I’ve been studying these photos trying to imagine what the art work looks like without the tourists.

I wonder how they knew where to stand and get such perfect effects? How in the heck did the tourist mount the horse and hold the spear? Is there a stuffed prop next to the painting? :confused: These can’t be just flat paintings with 3d art. The tourist is behind the chariot the girl in red is riding. That has to be a painting with a prop in front.

It all looks like flat painting and camera angles to me. I believe in the horse one she has her other leg behind the wall through the cut out.

Some of it sticks out of the wall. Some does not. The tourists were very good at getting just the right camera angle to make the effect work. If the camera was in just a little different spot, you wouldn’t see the effect.

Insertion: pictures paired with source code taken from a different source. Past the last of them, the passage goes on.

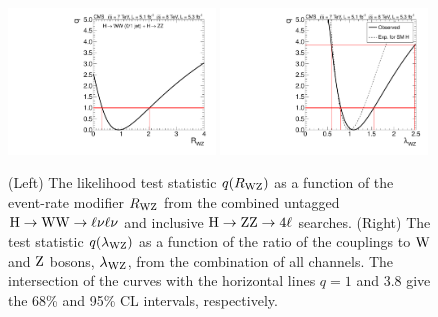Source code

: \documentclass[12pt,twoside,a4paper,cmspaper,final,collab]{cms-tdr}
\begin{document}
\begin{figure}[bhtp]
\centering
\includegraphics[width=0.49\textwidth]{figures/comb/sqr_rwz_scan_1d_ggH_HPA} \hfill
\includegraphics[width=0.49\textwidth]{figures/comb/sqr_lwz_scan_1d_all}
\caption{
(Left) The likelihood test statistic $q(R_{\mathrm{W}\mathrm{Z}})$ as a function of the event-rate modifier $R_{\mathrm{W}\mathrm{Z}}$
from the combined untagged $\mathrm{H} \to \mathrm{W}\mathrm{W} \to \ell\nu\ell\nu$ and
inclusive $\mathrm{H} \to \mathrm{Z}\mathrm{Z} \to  4\ell$ searches.
(Right) The test statistic  $q(\lambda_{\mathrm{W}\mathrm{Z}})$  as a function of the ratio of the couplings to $\mathrm{W}$ and $\mathrm{Z}$
 bosons, $\lambda_{\mathrm{W}\mathrm{Z}}$,
   from the combination of all channels.
The intersection  of the curves with the horizontal lines $q= 1$ and 3.8 give the 68\% and 95\% CL intervals, respectively.
}
\label{fig:fit_rwz_scan}
\end{figure}
\end{document}
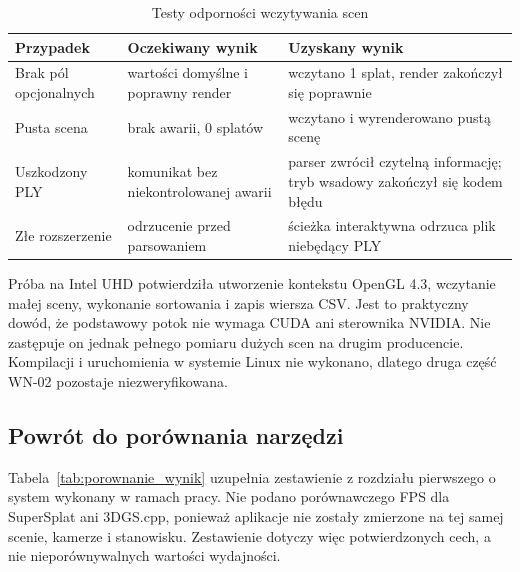 \begin{table}[htbp]
  \centering
  \caption{Testy odporności wczytywania scen}
  \label{tab:testy_odpornosci}
  \small
  \renewcommand{\arraystretch}{1.15}
  \begin{tabularx}{\textwidth}{
      >{\raggedright\arraybackslash}p{}
      >{\raggedright\arraybackslash}p{}
      >{\raggedright\arraybackslash}X}
    \toprule
    \textbf{Przypadek} & \textbf{Oczekiwany wynik} & \textbf{Uzyskany wynik} \\
    \midrule
    Brak pól opcjonalnych & wartości domyślne i poprawny render & wczytano 1 splat, render zakończył się poprawnie \\
    Pusta scena & brak awarii, 0 splatów & wczytano i wyrenderowano pustą scenę \\
    Uszkodzony PLY & komunikat bez niekontrolowanej awarii & parser zwrócił czytelną informację; tryb wsadowy zakończył się kodem błędu \\
    Złe rozszerzenie & odrzucenie przed parsowaniem & ścieżka interaktywna odrzuca plik niebędący PLY \\
    \bottomrule
  \end{tabularx}
\end{table}

Próba na Intel UHD potwierdziła utworzenie kontekstu OpenGL 4.3, wczytanie małej sceny, wykonanie sortowania i zapis wiersza CSV. Jest to praktyczny dowód, że podstawowy potok nie wymaga CUDA ani sterownika NVIDIA. Nie zastępuje on jednak pełnego pomiaru dużych scen na drugim producencie. Kompilacji i uruchomienia w systemie Linux nie wykonano, dlatego druga część WN-02 pozostaje niezweryfikowana.

\subsection{Powrót do porównania narzędzi}

Tabela~\ref{tab:porownanie_wynik} uzupełnia zestawienie z rozdziału pierwszego o system wykonany w ramach pracy. Nie podano porównawczego FPS dla SuperSplat ani 3DGS.cpp, ponieważ aplikacje nie zostały zmierzone na tej samej scenie, kamerze i stanowisku. Zestawienie dotyczy więc potwierdzonych cech, a nie nieporównywalnych wartości wydajności.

Most are flat surfaces but a few have cutouts in the wall (girl on horse), or a flat prop elsewhere in the room (guy on horse, guy behind coiled snakes).
To get in the right position they probably are taking cues from the photographer; “move you hand a little higher, a little higher, now to the leeeeft, and freeze!”

The toenail painting and Asian torture seem to be trompe l’oeil; both are painted directly on the wall (including the frame).

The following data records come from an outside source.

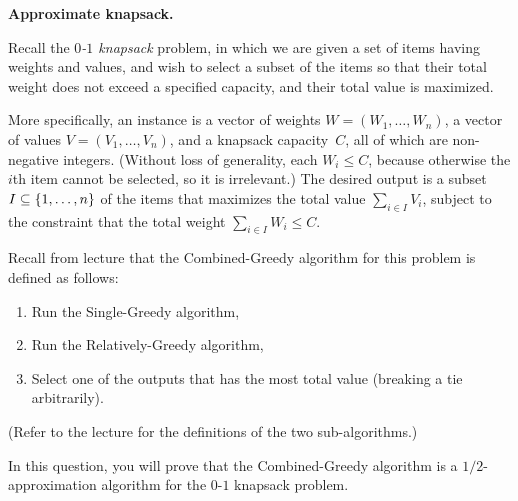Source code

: \documentclass[11pt,addpoints]{exam}
\begin{document}
\begin{questions}
  \begin{solution}
    
  \end{solution}

  \question \textbf{Approximate knapsack.}
  
  Recall the \emph{$0$-$1$ knapsack} problem, in which we are given a set of items having weights and values, and wish to select a subset of the items so that their total weight does not exceed a specified capacity, and their total value is maximized.

  More specifically, an instance is a vector of weights $W=(W_{1}, \ldots, W_{n})$, a vector of values $V=(V_{1},\ldots, V_{n})$, and a knapsack capacity~$C$, all of which are non-negative integers.
  (Without loss of generality, each $W_{i} \leq C$, because otherwise the $i$th item cannot be selected, so it is irrelevant.)
  The desired output is a subset $I \subseteq \{1,\ldots,n\}$ of the items that maximizes the total value $\sum_{i \in I} V_{i}$, subject to the constraint that the total weight $\sum_{i \in I} W_{i} \leq C$.

  Recall from lecture that the Combined-Greedy algorithm for this problem is defined as follows:
  \begin{enumerate}
  \item Run the Single-Greedy algorithm,
  \item Run the Relatively-Greedy algorithm,
  \item Select one of the outputs that has the most total value
    (breaking a tie arbitrarily).
  \end{enumerate}
  (Refer to the lecture for the definitions of the two sub-algorithms.)

  In this question, you will prove that the Combined-Greedy algorithm is a $1/2$-approximation algorithm for the $0$-$1$ knapsack problem.

\end{questions}
\end{document}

Note in the toenail painting how there’s a shadow of the foot and brush, but no shadow of the woman’s hand holding the brush.

In the Asian torture there’s a shadow below the paddle and to the right and below the frame, but the person holding the paddle has a shadow falling to the viewer’s left.

Actually, I think these are quite disappointing in real life, because they look weird from any other point besides the one where the picture was taken. With 3D vision, they look weird even from that point.